WORK ORDER —
With the pictures omitted, write out the entries that follow exactly as they stand.

RECORDS FOR PROCESSING —
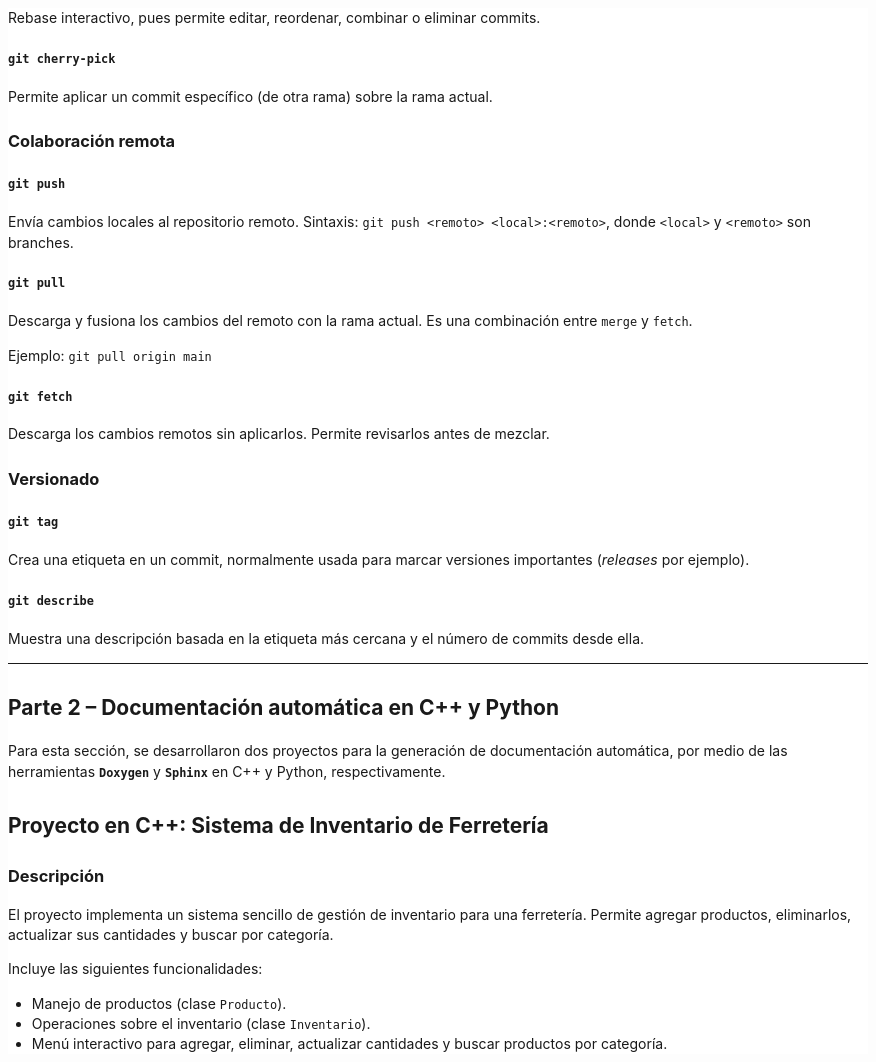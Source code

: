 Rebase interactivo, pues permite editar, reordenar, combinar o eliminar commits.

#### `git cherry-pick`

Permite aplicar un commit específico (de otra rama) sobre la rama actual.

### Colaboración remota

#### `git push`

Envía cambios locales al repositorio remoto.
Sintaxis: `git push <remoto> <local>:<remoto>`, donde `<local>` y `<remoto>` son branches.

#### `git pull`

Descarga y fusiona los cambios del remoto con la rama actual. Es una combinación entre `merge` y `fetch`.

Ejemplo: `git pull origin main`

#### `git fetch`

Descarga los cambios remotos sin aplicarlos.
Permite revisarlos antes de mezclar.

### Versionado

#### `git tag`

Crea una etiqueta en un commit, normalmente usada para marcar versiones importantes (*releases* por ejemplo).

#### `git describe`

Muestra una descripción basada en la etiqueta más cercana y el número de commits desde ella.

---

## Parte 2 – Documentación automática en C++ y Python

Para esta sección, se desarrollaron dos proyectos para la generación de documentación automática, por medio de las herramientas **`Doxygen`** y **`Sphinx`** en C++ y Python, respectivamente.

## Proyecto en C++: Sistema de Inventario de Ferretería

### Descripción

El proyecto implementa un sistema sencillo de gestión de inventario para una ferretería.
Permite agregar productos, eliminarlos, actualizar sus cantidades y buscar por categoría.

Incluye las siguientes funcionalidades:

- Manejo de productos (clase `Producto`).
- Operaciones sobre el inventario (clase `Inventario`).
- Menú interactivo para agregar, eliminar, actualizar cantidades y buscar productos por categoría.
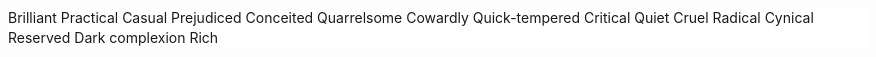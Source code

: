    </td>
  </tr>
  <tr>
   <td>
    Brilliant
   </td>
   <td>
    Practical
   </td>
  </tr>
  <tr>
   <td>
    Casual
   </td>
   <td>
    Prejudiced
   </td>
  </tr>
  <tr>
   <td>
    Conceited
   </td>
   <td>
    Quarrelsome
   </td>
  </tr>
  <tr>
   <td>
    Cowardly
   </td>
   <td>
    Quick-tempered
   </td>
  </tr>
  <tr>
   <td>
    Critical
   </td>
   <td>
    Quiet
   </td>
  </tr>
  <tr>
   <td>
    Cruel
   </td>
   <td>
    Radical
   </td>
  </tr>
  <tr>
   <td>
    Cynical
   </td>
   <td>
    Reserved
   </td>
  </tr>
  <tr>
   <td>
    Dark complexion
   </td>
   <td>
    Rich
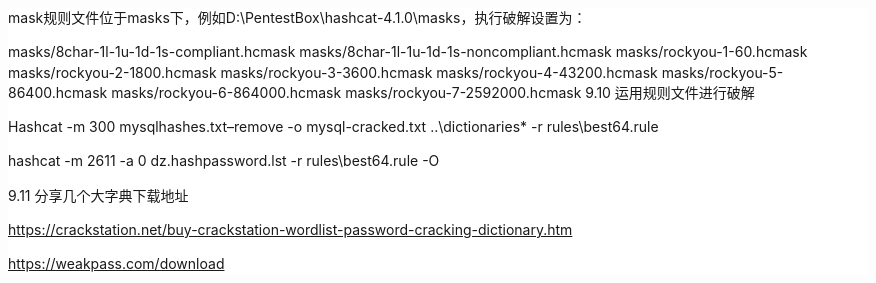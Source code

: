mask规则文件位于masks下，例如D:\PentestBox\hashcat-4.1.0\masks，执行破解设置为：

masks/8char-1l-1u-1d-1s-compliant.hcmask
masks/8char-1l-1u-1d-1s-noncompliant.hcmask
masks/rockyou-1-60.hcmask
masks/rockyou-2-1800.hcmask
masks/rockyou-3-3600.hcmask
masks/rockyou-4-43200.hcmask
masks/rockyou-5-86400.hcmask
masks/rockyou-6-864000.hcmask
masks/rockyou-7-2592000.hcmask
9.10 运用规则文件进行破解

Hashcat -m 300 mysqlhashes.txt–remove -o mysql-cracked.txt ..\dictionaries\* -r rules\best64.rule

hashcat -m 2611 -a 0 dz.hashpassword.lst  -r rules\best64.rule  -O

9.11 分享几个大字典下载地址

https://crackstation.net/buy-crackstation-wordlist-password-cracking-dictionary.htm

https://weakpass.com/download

YOUR RESPONSE —
Source code

: Rebase interactivo, pues permite editar, reordenar, combinar o eliminar commits.

#### `git cherry-pick`

Permite aplicar un commit específico (de otra rama) sobre la rama actual.

### Colaboración remota

#### `git push`

Envía cambios locales al repositorio remoto.
Sintaxis: `git push <remoto> <local>:<remoto>`, donde `<local>` y `<remoto>` son branches.

#### `git pull`

Descarga y fusiona los cambios del remoto con la rama actual. Es una combinación entre `merge` y `fetch`.

Ejemplo: `git pull origin main`

#### `git fetch`

Descarga los cambios remotos sin aplicarlos.
Permite revisarlos antes de mezclar.

### Versionado

#### `git tag`

Crea una etiqueta en un commit, normalmente usada para marcar versiones importantes (*releases* por ejemplo).

#### `git describe`

Muestra una descripción basada en la etiqueta más cercana y el número de commits desde ella.

---

## Parte 2 – Documentación automática en C++ y Python

Para esta sección, se desarrollaron dos proyectos para la generación de documentación automática, por medio de las herramientas **`Doxygen`** y **`Sphinx`** en C++ y Python, respectivamente.

## Proyecto en C++: Sistema de Inventario de Ferretería

### Descripción

El proyecto implementa un sistema sencillo de gestión de inventario para una ferretería.
Permite agregar productos, eliminarlos, actualizar sus cantidades y buscar por categoría.

Incluye las siguientes funcionalidades:

- Manejo de productos (clase `Producto`).
- Operaciones sobre el inventario (clase `Inventario`).
- Menú interactivo para agregar, eliminar, actualizar cantidades y buscar productos por categoría.
Source code

:    </td>
  </tr>
  <tr>
   <td>
    Brilliant
   </td>
   <td>
    Practical
   </td>
  </tr>
  <tr>
   <td>
    Casual
   </td>
   <td>
    Prejudiced
   </td>
  </tr>
  <tr>
   <td>
    Conceited
   </td>
   <td>
    Quarrelsome
   </td>
  </tr>
  <tr>
   <td>
    Cowardly
   </td>
   <td>
    Quick-tempered
   </td>
  </tr>
  <tr>
   <td>
    Critical
   </td>
   <td>
    Quiet
   </td>
  </tr>
  <tr>
   <td>
    Cruel
   </td>
   <td>
    Radical
   </td>
  </tr>
  <tr>
   <td>
    Cynical
   </td>
   <td>
    Reserved
   </td>
  </tr>
  <tr>
   <td>
    Dark complexion
   </td>
   <td>
    Rich
Source code

:mask规则文件位于masks下，例如D:\PentestBox\hashcat-4.1.0\masks，执行破解设置为：

masks/8char-1l-1u-1d-1s-compliant.hcmask
masks/8char-1l-1u-1d-1s-noncompliant.hcmask
masks/rockyou-1-60.hcmask
masks/rockyou-2-1800.hcmask
masks/rockyou-3-3600.hcmask
masks/rockyou-4-43200.hcmask
masks/rockyou-5-86400.hcmask
masks/rockyou-6-864000.hcmask
masks/rockyou-7-2592000.hcmask
9.10 运用规则文件进行破解

Hashcat -m 300 mysqlhashes.txt–remove -o mysql-cracked.txt ..\dictionaries\* -r rules\best64.rule

hashcat -m 2611 -a 0 dz.hashpassword.lst  -r rules\best64.rule  -O

9.11 分享几个大字典下载地址

https://crackstation.net/buy-crackstation-wordlist-password-cracking-dictionary.htm

https://weakpass.com/download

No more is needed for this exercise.